As soon as you take your hands off the bars in a bunch sprint, you've got 'improper sprinting' written all over you. It's like laying a hand on a football referee - you just don't do it. (Ask another hot-head Italian, Paolo Di Canio...)
And Visconti raised his arm not once, but twice - even managing to throw in a typically Italian gesticulative swing of the arm before pipping his victim, Diego Ulissi, to the line.
That neither Ulissi nor Pablo Lastras, who was bumped up to second, fell as a result of Visconti's petulance was perhaps the most remarkable thing about the controversial conclusion to another hot and punishing day in the saddle.
Of course, had Visconti been Mark Cavendish, he would surely have been demoted to last place on the stage - maybe even thrown out of the race - as opposed to a rather lenient, wrist-slapping third.
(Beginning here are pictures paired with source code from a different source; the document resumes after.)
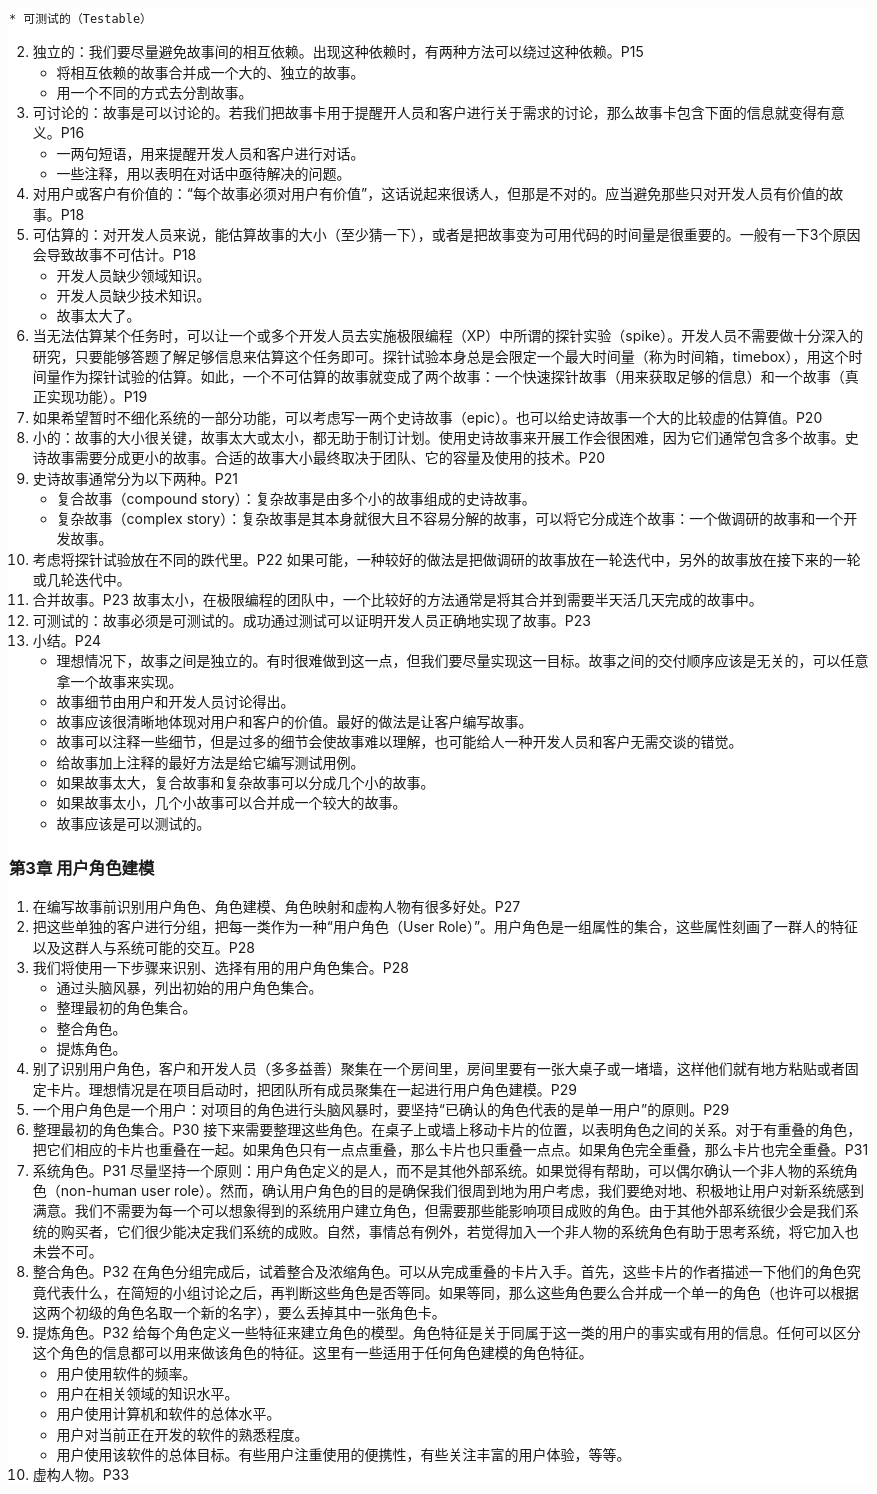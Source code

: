     * 可测试的（Testable）
 2. 独立的：我们要尽量避免故事间的相互依赖。出现这种依赖时，有两种方法可以绕过这种依赖。P15
     * 将相互依赖的故事合并成一个大的、独立的故事。
     * 用一个不同的方式去分割故事。
3. 可讨论的：故事是可以讨论的。若我们把故事卡用于提醒开人员和客户进行关于需求的讨论，那么故事卡包含下面的信息就变得有意义。P16
    * 一两句短语，用来提醒开发人员和客户进行对话。
    * 一些注释，用以表明在对话中亟待解决的问题。
4. 对用户或客户有价值的：“每个故事必须对用户有价值”，这话说起来很诱人，但那是不对的。应当避免那些只对开发人员有价值的故事。P18
5. 可估算的：对开发人员来说，能估算故事的大小（至少猜一下），或者是把故事变为可用代码的时间量是很重要的。一般有一下3个原因会导致故事不可估计。P18
    * 开发人员缺少领域知识。
    * 开发人员缺少技术知识。
    * 故事太大了。
6. 当无法估算某个任务时，可以让一个或多个开发人员去实施极限编程（XP）中所谓的探针实验（spike）。开发人员不需要做十分深入的研究，只要能够答题了解足够信息来估算这个任务即可。探针试验本身总是会限定一个最大时间量（称为时间箱，timebox），用这个时间量作为探针试验的估算。如此，一个不可估算的故事就变成了两个故事：一个快速探针故事（用来获取足够的信息）和一个故事（真正实现功能）。P19
7. 如果希望暂时不细化系统的一部分功能，可以考虑写一两个史诗故事（epic）。也可以给史诗故事一个大的比较虚的估算值。P20
8. 小的：故事的大小很关键，故事太大或太小，都无助于制订计划。使用史诗故事来开展工作会很困难，因为它们通常包含多个故事。史诗故事需要分成更小的故事。合适的故事大小最终取决于团队、它的容量及使用的技术。P20
9. 史诗故事通常分为以下两种。P21
    * 复合故事（compound story）：复杂故事是由多个小的故事组成的史诗故事。
    * 复杂故事（complex story）：复杂故事是其本身就很大且不容易分解的故事，可以将它分成连个故事：一个做调研的故事和一个开发故事。
10. 考虑将探针试验放在不同的跌代里。P22
      如果可能，一种较好的做法是把做调研的故事放在一轮迭代中，另外的故事放在接下来的一轮或几轮迭代中。
11. 合并故事。P23
      故事太小，在极限编程的团队中，一个比较好的方法通常是将其合并到需要半天活几天完成的故事中。
12. 可测试的：故事必须是可测试的。成功通过测试可以证明开发人员正确地实现了故事。P23
13. 小结。P24
      * 理想情况下，故事之间是独立的。有时很难做到这一点，但我们要尽量实现这一目标。故事之间的交付顺序应该是无关的，可以任意拿一个故事来实现。
     * 故事细节由用户和开发人员讨论得出。
     * 故事应该很清晰地体现对用户和客户的价值。最好的做法是让客户编写故事。
     * 故事可以注释一些细节，但是过多的细节会使故事难以理解，也可能给人一种开发人员和客户无需交谈的错觉。
     * 给故事加上注释的最好方法是给它编写测试用例。
     * 如果故事太大，复合故事和复杂故事可以分成几个小的故事。
     * 如果故事太小，几个小故事可以合并成一个较大的故事。
     * 故事应该是可以测试的。
### 第3章 用户角色建模
1. 在编写故事前识别用户角色、角色建模、角色映射和虚构人物有很多好处。P27
2. 把这些单独的客户进行分组，把每一类作为一种“用户角色（User Role）”。用户角色是一组属性的集合，这些属性刻画了一群人的特征以及这群人与系统可能的交互。P28
3. 我们将使用一下步骤来识别、选择有用的用户角色集合。P28
    * 通过头脑风暴，列出初始的用户角色集合。
    * 整理最初的角色集合。
    * 整合角色。
    * 提炼角色。
4. 别了识别用户角色，客户和开发人员（多多益善）聚集在一个房间里，房间里要有一张大桌子或一堵墙，这样他们就有地方粘贴或者固定卡片。理想情况是在项目启动时，把团队所有成员聚集在一起进行用户角色建模。P29
5. 一个用户角色是一个用户：对项目的角色进行头脑风暴时，要坚持“已确认的角色代表的是单一用户”的原则。P29
6. 整理最初的角色集合。P30
    接下来需要整理这些角色。在桌子上或墙上移动卡片的位置，以表明角色之间的关系。对于有重叠的角色，把它们相应的卡片也重叠在一起。如果角色只有一点点重叠，那么卡片也只重叠一点点。如果角色完全重叠，那么卡片也完全重叠。P31
7. 系统角色。P31
    尽量坚持一个原则：用户角色定义的是人，而不是其他外部系统。如果觉得有帮助，可以偶尔确认一个非人物的系统角色（non-human user role）。然而，确认用户角色的目的是确保我们很周到地为用户考虑，我们要绝对地、积极地让用户对新系统感到满意。我们不需要为每一个可以想象得到的系统用户建立角色，但需要那些能影响项目成败的角色。由于其他外部系统很少会是我们系统的购买者，它们很少能决定我们系统的成败。自然，事情总有例外，若觉得加入一个非人物的系统角色有助于思考系统，将它加入也未尝不可。
8. 整合角色。P32
    在角色分组完成后，试着整合及浓缩角色。可以从完成重叠的卡片入手。首先，这些卡片的作者描述一下他们的角色究竟代表什么，在简短的小组讨论之后，再判断这些角色是否等同。如果等同，那么这些角色要么合并成一个单一的角色（也许可以根据这两个初级的角色名取一个新的名字），要么丢掉其中一张角色卡。
9. 提炼角色。P32
    给每个角色定义一些特征来建立角色的模型。角色特征是关于同属于这一类的用户的事实或有用的信息。任何可以区分这个角色的信息都可以用来做该角色的特征。这里有一些适用于任何角色建模的角色特征。
    * 用户使用软件的频率。
    * 用户在相关领域的知识水平。
    * 用户使用计算机和软件的总体水平。
   * 用户对当前正在开发的软件的熟悉程度。
   * 用户使用该软件的总体目标。有些用户注重使用的便携性，有些关注丰富的用户体验，等等。
10. 虚构人物。P33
It would also have been interesting had Ulissi been Lastras; in that case, the commissaries would probably have demoted both the top two in favour of the innocent bystander in the whole affair.
For Ulissi was far from unimpeachable in the matter. Although while his technical shifts of line and apparent impenetrability made Ulissi's approach rather unpredictable (you could say Joycean), the rookie from Cesana clearly believed his older countryman was keeping to the right.
And for this, Visconti must be kicking himself. Why he saw the need to switch sides of the road is as good as anyone's guess - it could have been anything as vain as wanting to finish in the sun and not the shade, such was the total unnecessary nature of his diagonal shift.
The Devil's advocate would have said Visconti was almost inviting, even encouraging, a scrap with his countryman. Judging by his heated words over the finish line, this could well have been the case.
"I shouted at him many times because I was coming twice the speed as him," Visconti moaned to TV crews after the spat. "I would not have managed to get to the line if I didn't raise my hand."
Visconti also had some choice words for his young compatriot: "He's a young rider and a poser. He's to blame for what happened and he had a bad attitude all day long. I'm happy I beat him and if I'm disqualified it will only be for trying to stop myself from falling."
But taking the victory from one Italian and giving to another made it a simple choice for the Giro grande fromaggi.